Records for this exercise:
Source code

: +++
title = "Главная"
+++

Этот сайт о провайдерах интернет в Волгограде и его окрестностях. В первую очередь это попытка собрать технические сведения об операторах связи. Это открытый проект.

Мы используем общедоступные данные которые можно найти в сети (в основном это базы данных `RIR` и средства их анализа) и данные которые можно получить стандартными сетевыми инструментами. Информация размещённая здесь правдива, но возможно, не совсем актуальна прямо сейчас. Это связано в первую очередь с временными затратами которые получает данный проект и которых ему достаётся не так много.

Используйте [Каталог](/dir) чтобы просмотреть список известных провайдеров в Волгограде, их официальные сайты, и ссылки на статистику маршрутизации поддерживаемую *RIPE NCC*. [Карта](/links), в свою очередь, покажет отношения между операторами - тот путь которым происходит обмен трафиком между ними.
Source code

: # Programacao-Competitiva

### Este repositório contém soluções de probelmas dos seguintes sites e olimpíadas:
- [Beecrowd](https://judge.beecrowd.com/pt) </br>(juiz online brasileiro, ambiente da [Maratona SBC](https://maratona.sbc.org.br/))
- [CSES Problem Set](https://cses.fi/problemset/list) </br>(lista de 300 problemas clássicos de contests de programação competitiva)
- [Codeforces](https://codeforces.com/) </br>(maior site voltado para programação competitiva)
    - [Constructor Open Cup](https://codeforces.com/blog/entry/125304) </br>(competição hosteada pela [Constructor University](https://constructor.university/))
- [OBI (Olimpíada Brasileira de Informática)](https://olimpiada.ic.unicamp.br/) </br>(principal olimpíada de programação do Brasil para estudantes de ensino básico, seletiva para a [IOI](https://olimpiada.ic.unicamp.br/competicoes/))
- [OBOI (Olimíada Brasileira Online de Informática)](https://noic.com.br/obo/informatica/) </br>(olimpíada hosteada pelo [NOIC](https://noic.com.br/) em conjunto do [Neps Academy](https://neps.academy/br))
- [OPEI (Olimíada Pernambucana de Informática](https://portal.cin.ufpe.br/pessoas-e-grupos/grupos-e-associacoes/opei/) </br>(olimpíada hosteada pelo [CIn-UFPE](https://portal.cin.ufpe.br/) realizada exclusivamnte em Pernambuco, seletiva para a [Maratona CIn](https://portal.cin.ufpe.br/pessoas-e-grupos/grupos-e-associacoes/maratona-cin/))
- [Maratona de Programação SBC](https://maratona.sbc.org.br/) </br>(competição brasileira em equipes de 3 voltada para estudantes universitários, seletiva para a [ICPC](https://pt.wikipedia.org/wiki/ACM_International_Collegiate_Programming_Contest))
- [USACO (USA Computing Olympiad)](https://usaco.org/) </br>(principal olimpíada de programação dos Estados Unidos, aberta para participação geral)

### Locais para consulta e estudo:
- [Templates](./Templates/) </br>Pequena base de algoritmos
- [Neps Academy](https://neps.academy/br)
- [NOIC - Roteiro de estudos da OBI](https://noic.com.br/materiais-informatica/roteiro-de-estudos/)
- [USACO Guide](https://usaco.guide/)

Task instructions: Copy the data word for word.

Exercise response:
Source code

: +++
title = "Главная"
+++

Этот сайт о провайдерах интернет в Волгограде и его окрестностях. В первую очередь это попытка собрать технические сведения об операторах связи. Это открытый проект.

Мы используем общедоступные данные которые можно найти в сети (в основном это базы данных `RIR` и средства их анализа) и данные которые можно получить стандартными сетевыми инструментами. Информация размещённая здесь правдива, но возможно, не совсем актуальна прямо сейчас. Это связано в первую очередь с временными затратами которые получает данный проект и которых ему достаётся не так много.

Используйте [Каталог](/dir) чтобы просмотреть список известных провайдеров в Волгограде, их официальные сайты, и ссылки на статистику маршрутизации поддерживаемую *RIPE NCC*. [Карта](/links), в свою очередь, покажет отношения между операторами - тот путь которым происходит обмен трафиком между ними.
Source code

: # Programacao-Competitiva

### Este repositório contém soluções de probelmas dos seguintes sites e olimpíadas:
- [Beecrowd](https://judge.beecrowd.com/pt) </br>(juiz online brasileiro, ambiente da [Maratona SBC](https://maratona.sbc.org.br/))
- [CSES Problem Set](https://cses.fi/problemset/list) </br>(lista de 300 problemas clássicos de contests de programação competitiva)
- [Codeforces](https://codeforces.com/) </br>(maior site voltado para programação competitiva)
    - [Constructor Open Cup](https://codeforces.com/blog/entry/125304) </br>(competição hosteada pela [Constructor University](https://constructor.university/))
- [OBI (Olimpíada Brasileira de Informática)](https://olimpiada.ic.unicamp.br/) </br>(principal olimpíada de programação do Brasil para estudantes de ensino básico, seletiva para a [IOI](https://olimpiada.ic.unicamp.br/competicoes/))
- [OBOI (Olimíada Brasileira Online de Informática)](https://noic.com.br/obo/informatica/) </br>(olimpíada hosteada pelo [NOIC](https://noic.com.br/) em conjunto do [Neps Academy](https://neps.academy/br))
- [OPEI (Olimíada Pernambucana de Informática](https://portal.cin.ufpe.br/pessoas-e-grupos/grupos-e-associacoes/opei/) </br>(olimpíada hosteada pelo [CIn-UFPE](https://portal.cin.ufpe.br/) realizada exclusivamnte em Pernambuco, seletiva para a [Maratona CIn](https://portal.cin.ufpe.br/pessoas-e-grupos/grupos-e-associacoes/maratona-cin/))
- [Maratona de Programação SBC](https://maratona.sbc.org.br/) </br>(competição brasileira em equipes de 3 voltada para estudantes universitários, seletiva para a [ICPC](https://pt.wikipedia.org/wiki/ACM_International_Collegiate_Programming_Contest))
- [USACO (USA Computing Olympiad)](https://usaco.org/) </br>(principal olimpíada de programação dos Estados Unidos, aberta para participação geral)

### Locais para consulta e estudo:
- [Templates](./Templates/) </br>Pequena base de algoritmos
- [Neps Academy](https://neps.academy/br)
- [NOIC - Roteiro de estudos da OBI](https://noic.com.br/materiais-informatica/roteiro-de-estudos/)
- [USACO Guide](https://usaco.guide/)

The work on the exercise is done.